7.Closing Date. Seller and Buyer acknowledge and agree that the Closing Date shall be November 1, 2012.
8.Effect on Original Agreement. The Original Agreement shall continue in full force and effect as amended by this Amendment No. 1, and this Amendment No. 1 together with the Original Agreement as amended hereby, constitutes the entire agreement of the parties with respect to the matters set forth herein and there are no other agreements, commitments or understandings among the parties with respect to the matters set forth herein.

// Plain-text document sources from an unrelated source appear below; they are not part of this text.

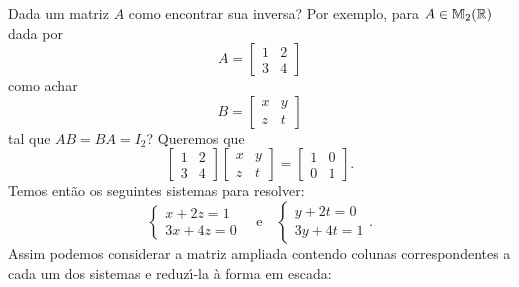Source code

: Dada um matriz $A$ como encontrar sua inversa? Por exemplo, para $A \in \mathbb{M}_2(\mathbb{R})$ dada por
\[
	A =
	\begin{bmatrix}
		1 & 2\\
		3 & 4
	\end{bmatrix}
\]
como achar
\[
	B =
	\begin{bmatrix}
		x & y\\
		z & t
	\end{bmatrix}
\]
tal que $AB = BA = I_2$? Queremos que
\[
	\begin{bmatrix}
		1 & 2\\
		3 & 4
	\end{bmatrix}
	\begin{bmatrix}
		x & y\\
		z & t
	\end{bmatrix} =
	\begin{bmatrix}
		1 & 0\\
		0 & 1
	\end{bmatrix}.
\]
Temos ent\~ao os seguintes sistemas para resolver:
\[
	\begin{cases}
		x + 2z = 1\\
		3x + 4z = 0
	\end{cases} \quad \mbox{e}\quad
	\begin{cases}
		y + 2t = 0\\
		3y + 4t = 1
	\end{cases}.
\]
Assim podemos considerar a matriz ampliada contendo colunas correspondentes a cada um dos sistemas e reduz{\'\i}-la \`a forma em escada:
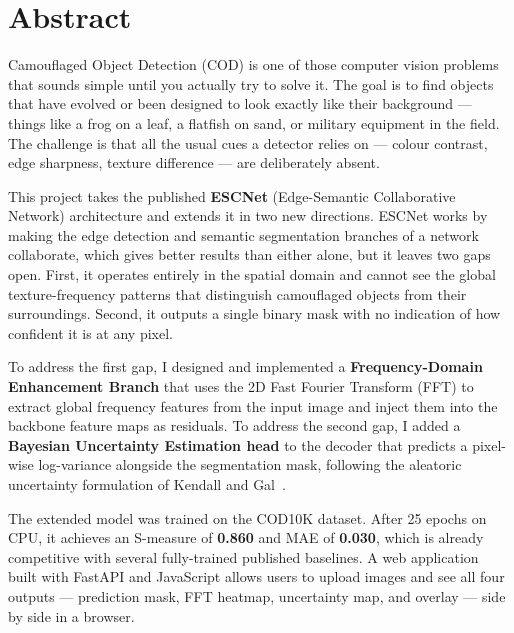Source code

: \documentclass[12pt,a4paper]{report}
\begin{document}
\chapter*{Abstract}

Camouflaged Object Detection (COD) is one of those computer vision problems that sounds simple until you actually try to solve it. The goal is to find objects that have evolved or been designed to look exactly like their background — things like a frog on a leaf, a flatfish on sand, or military equipment in the field. The challenge is that all the usual cues a detector relies on — colour contrast, edge sharpness, texture difference — are deliberately absent.

This project takes the published \textbf{ESCNet} (Edge-Semantic Collaborative Network) architecture and extends it in two new directions. ESCNet works by making the edge detection and semantic segmentation branches of a network collaborate, which gives better results than either alone, but it leaves two gaps open. First, it operates entirely in the spatial domain and cannot see the global texture-frequency patterns that distinguish camouflaged objects from their surroundings. Second, it outputs a single binary mask with no indication of how confident it is at any pixel.

To address the first gap, I designed and implemented a \textbf{Frequency-Domain Enhancement Branch} that uses the 2D Fast Fourier Transform (FFT) to extract global frequency features from the input image and inject them into the backbone feature maps as residuals. To address the second gap, I added a \textbf{Bayesian Uncertainty Estimation head} to the decoder that predicts a pixel-wise log-variance alongside the segmentation mask, following the aleatoric uncertainty formulation of Kendall and Gal~\cite{kendall2017uncertainties}.

The extended model was trained on the COD10K dataset. After 25 epochs on CPU, it achieves an S-measure of \textbf{0.860} and MAE of \textbf{0.030}, which is already competitive with several fully-trained published baselines. A web application built with FastAPI and JavaScript allows users to upload images and see all four outputs — prediction mask, FFT heatmap, uncertainty map, and overlay — side by side in a browser.

\clearpage

\end{document}

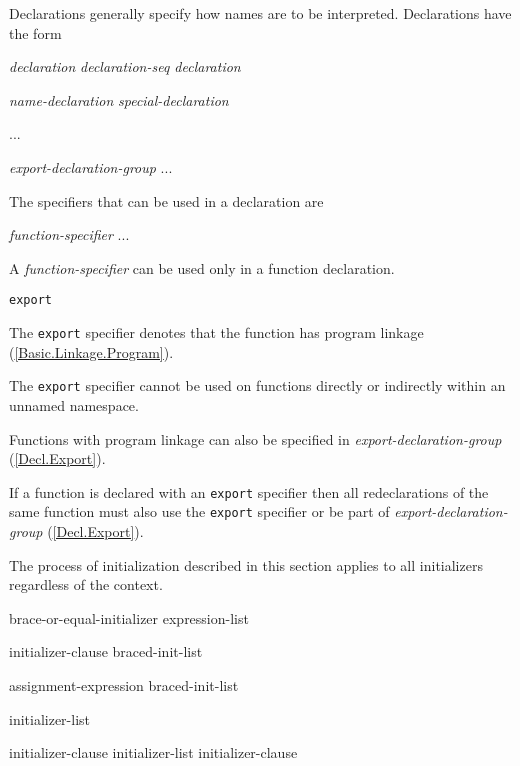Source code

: \p Declarations generally specify how names are to be interpreted. Declarations have the form
\begin{grammar}
  \br
  \textit{declaration}\br
  \textit{declaration-seq declaration}

  \br
  \textit{name-declaration}\br
  \textit{special-declaration}

  \br
  ...

  \br
  \textit{export-declaration-group}\br
  ...
\end{grammar}

\p The specifiers that can be used in a declaration are
\begin{grammar}
  \br
  \textit{function-specifier}\br
  ...
\end{grammar}


\p A \textit{function-specifier} can be used only in a function declaration.

\begin{grammar}
  \br
  \texttt{export}\br
\end{grammar}

\p The \texttt{export} specifier denotes that the function has program linkage (\ref{Basic.Linkage.Program}).

\p The \texttt{export} specifier cannot be used on functions directly or indirectly within an unnamed namespace.

\p Functions with program linkage can also be specified in \textit{export-declaration-group} (\ref{Decl.Export}).

\p If a function is declared with an \texttt{export} specifier then all redeclarations of the same function must also use the \texttt{export} specifier or be part of \textit{export-declaration-group} (\ref{Decl.Export}).


\p The process of initialization described in this section applies to all
initializers regardless of the context.

\begin{grammar}
  \br
  brace-or-equal-initializer\br
  \terminal{(} expression-list \terminal{)}\br

  \br
  \terminal{=} initializer-clause\br
  braced-init-list\br

  \br
  assignment-expression\br
  braced-init-list\br

  \br
  \terminal{\{} initializer-list \opt{\terminal{,}} \terminal{\}}\br
  \terminal{\{} \terminal{\}}\br

  \br
  initializer-clause\br
  initializer-list \terminal{,} initializer-clause\br
\end{grammar}

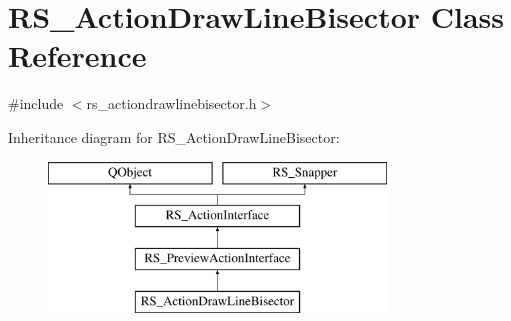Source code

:\hypertarget{classRS__ActionDrawLineBisector}{\section{R\-S\-\_\-\-Action\-Draw\-Line\-Bisector Class Reference}
\label{classRS__ActionDrawLineBisector}
}


{\ttfamily \#include $<$rs\-\_\-actiondrawlinebisector.\-h$>$}

Inheritance diagram for R\-S\-\_\-\-Action\-Draw\-Line\-Bisector\-:\begin{figure}[H]
\begin{center}
\leavevmode
\includegraphics[height=4.000000cm]{classRS__ActionDrawLineBisector}
\end{center}
\end{figure}
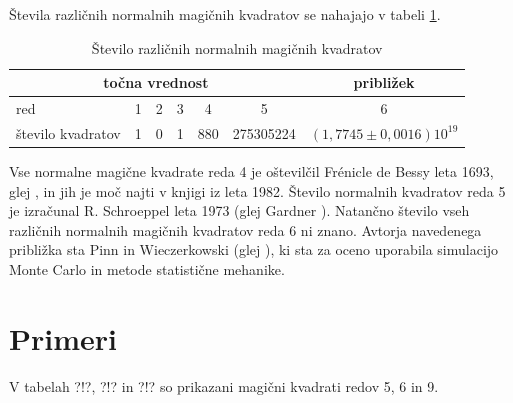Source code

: \documentclass[a4paper,12pt]{article}
\begin{document}
Števila različnih normalnih magičnih kvadratov se nahajajo v tabeli \ref{table:stevila}.



\begin{table}[ht]
 \centering
 \caption{Število različnih normalnih magičnih kvadratov}
 \large 
 \normalsize
 \begin{tabular}{lcccccc}\toprule
   
 \multicolumn{6}{c}{točna vrednost} & približek \\ \midrule
 red & 1 & 2 & 3 & 4 & 5 & 6 \\
 število kvadratov & 1 & 0 & 1 & 880 & 275305224 & \((1{,}7745 \pm 0{,}0016)10^{19}\) \\
 \bottomrule
 \end{tabular}

 \label{table:stevila}   
\end{table}
Vse normalne magične kvadrate reda 4 je oštevilčil Frénicle de Bessy
leta 1693, glej \cite{bessy}, in jih je moč najti v knjigi \cite{berlekamp}
iz leta 1982. Število normalnih kvadratov reda 5 je izračunal
R. Schroeppel leta 1973 (glej Gardner \cite{gardner}).
Natančno število vseh različnih normalnih magičnih kvadratov reda 6 ni znano.
Avtorja navedenega približka sta Pinn in Wieczerkowski (glej \cite{pinn}), ki
sta za oceno uporabila simulacijo Monte Carlo in metode statistične mehanike.


\section{Primeri}

V tabelah ?!?, ?!? in ?!? so prikazani
magični kvadrati redov 5, 6 in 9.

\end{document}
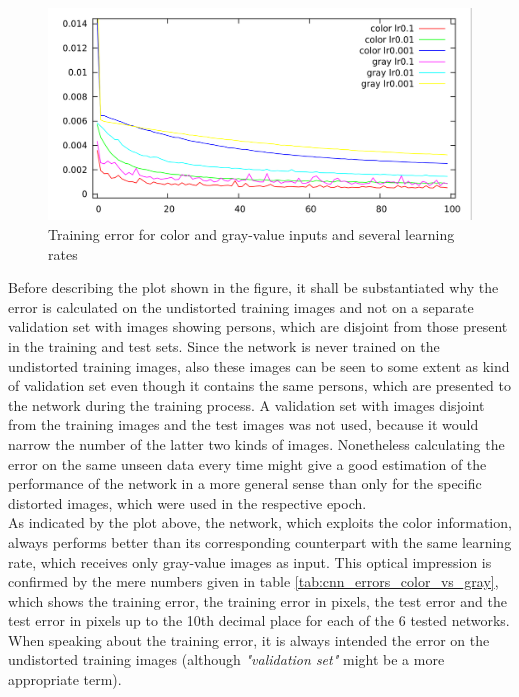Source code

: \documentclass[11pt, a4paper]{article}
\newcommand\q[1]{\emph{"#1"}}
\begin{document}
\begin{figure}[htbp]
	\centering
	\includegraphics[width=\textwidth]{results/cnn_color_vs_gray.png}
	\caption{Training error for color and gray-value inputs and several learning rates}
	\label{fig:cnn_color_vs_gray}
\end{figure}

Before describing the plot shown in the figure, it shall be substantiated why the error is calculated on the undistorted training images and not on a separate validation set with images showing persons, which are disjoint from those present in the training and test sets. Since the network is never trained on the undistorted training images, also these images can be seen to some extent as kind of validation set even though it contains the same persons, which are presented to the network during the training process. A validation set with images disjoint from the training images and the test images was not used, because it would narrow the number of the latter two kinds of images. Nonetheless calculating the error on the same unseen data every time might give a good estimation of the performance of the network in a more general sense than only for the specific distorted images, which were used in the respective epoch.\\
As indicated by the plot above, the network, which exploits the color information, always performs better than its corresponding counterpart with the same learning rate, which receives only gray-value images as input. This optical impression is confirmed by the mere numbers given in table \ref{tab:cnn_errors_color_vs_gray}, which shows the training error, the training error in pixels, the test error and the test error in pixels up to the 10th decimal place for each of the 6 tested networks. When speaking about the training error, it is always intended the error on the undistorted training images (although \q{validation set} might be a more appropriate term).
\end{document}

In the event of any conflict or inconsistency between the provisions of this Amendment No. 1 and the provisions of the Original Agreement, the provisions of this Amendment No. 1 shall govern and control. Each and every other term, condition, covenant, representation, warranty and provision set forth in the Original Agreement shall remain in full force and effect in accordance with the terms of the Original Agreement. From and after the Effective Date, all references in the Original Agreement to the “Agreement” shall be deemed to mean the Original Agreement as amended by Amendment No. 1.
9.Counterparts. This Amendment No. 1 may be executed in any number of counterparts, each of which will be deemed an original, but all of which together will constitute one and the same instrument.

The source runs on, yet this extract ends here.